"We Go Anywhere" was the legend scrawled on the battered hull of the ALBATROSS, one of the worst old tubs in space. To Dale Sutton, the biggest man on campus at the Space Academy, it was a slap in the face to be ordered to such a crate. But his biggest shock came when orders set the ALBATROSS and its two companion ships on a course that let straight to the dreaded planet Saturn. No one had ever come back from Saturn, yet everyone knew the story of Captain Dearborn who had led the first and only expedition to the ringed planet a century earlier. His diary was the record of a steadily losing battle against the unknown as one by one, the little party had vanished.

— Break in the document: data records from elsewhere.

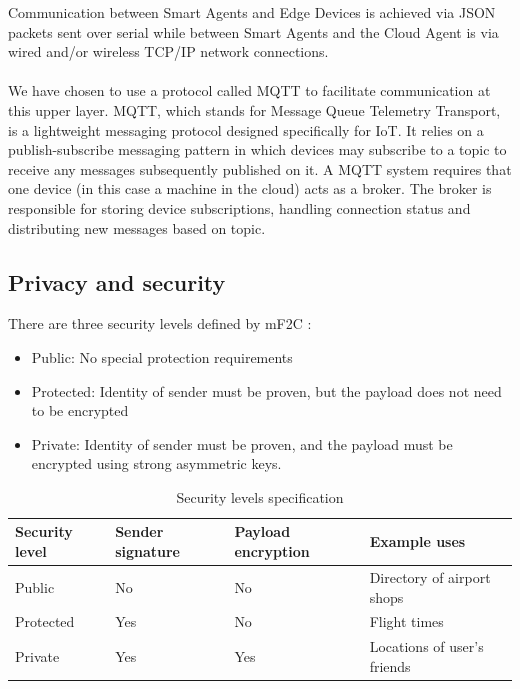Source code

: Communication between Smart Agents and Edge Devices is achieved via JSON packets sent over serial while between Smart Agents and the Cloud Agent is via wired and/or wireless TCP/IP network connections.

\paragraph{}
We have chosen to use a protocol called MQTT to facilitate communication at this upper layer. MQTT, which stands for Message Queue Telemetry Transport, is a lightweight messaging protocol designed specifically for IoT. It relies on a publish-subscribe messaging pattern in which devices may subscribe to a topic to receive any messages subsequently published on it. A MQTT system requires that one device (in this case a machine in the cloud) acts as a broker. The broker is responsible for storing device subscriptions, handling connection status and distributing new messages based on topic.

\subsection{Privacy and security}

There are three security levels defined by mF2C \cite{mf2cwebsite}:

\begin{itemize}
    \item Public: No special protection requirements
    \item Protected: Identity of sender must be proven, but the payload does not need to be encrypted
    \item Private: Identity of sender must be proven, and the payload must be encrypted using strong asymmetric keys.
\end{itemize}

\begin{table}[h!]
    \begin{center}
        \begin{tabular}{ |p{2cm}|p{3cm}|p{3cm}|p{4cm}| }
            \hline
            Security level & Sender signature & Payload encryption & Example uses \\ \hline
            Public & No & No & Directory of airport shops \\ \hline
            Protected & Yes & No & Flight times \\ \hline
            Private & Yes & Yes & Locations of user's friends \\
            \hline
        \end{tabular}
        \caption{Security levels specification}
        \label{table:secure_levels}
    \end{center}
\end{table}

Now, a hundred years later, the superstitious crew of the ALBATROSS found it impossible to rid themselves of the feeling that the same catastrophe that had wiped out the previous expedition would strike again. They had hardly been settled a day in Dearborn's old underground quarters on Titan, Saturn's largest satellite, when their gnawing fears began to materialize. First, the loss of all their guns when the lights suddenly and inexplicably faded, then the disappearance of the first man! But greater and more deadly horrors were yet to come: panicky moments of groping though ghastly underground caves, the appearance of a face bearing the same twisted features of the illustrious Captain Dearborn, a collision that sends Titan up in a blaze of destruction, and the final landing on Saturn, a planet heaving with volcanos and covered with streams of molten lava.
Philip Latham's portrayal of life on a planet about whose conditions few have ventured a guess is a tale guaranteed to make the reader as numb with terror as the men the author writes about.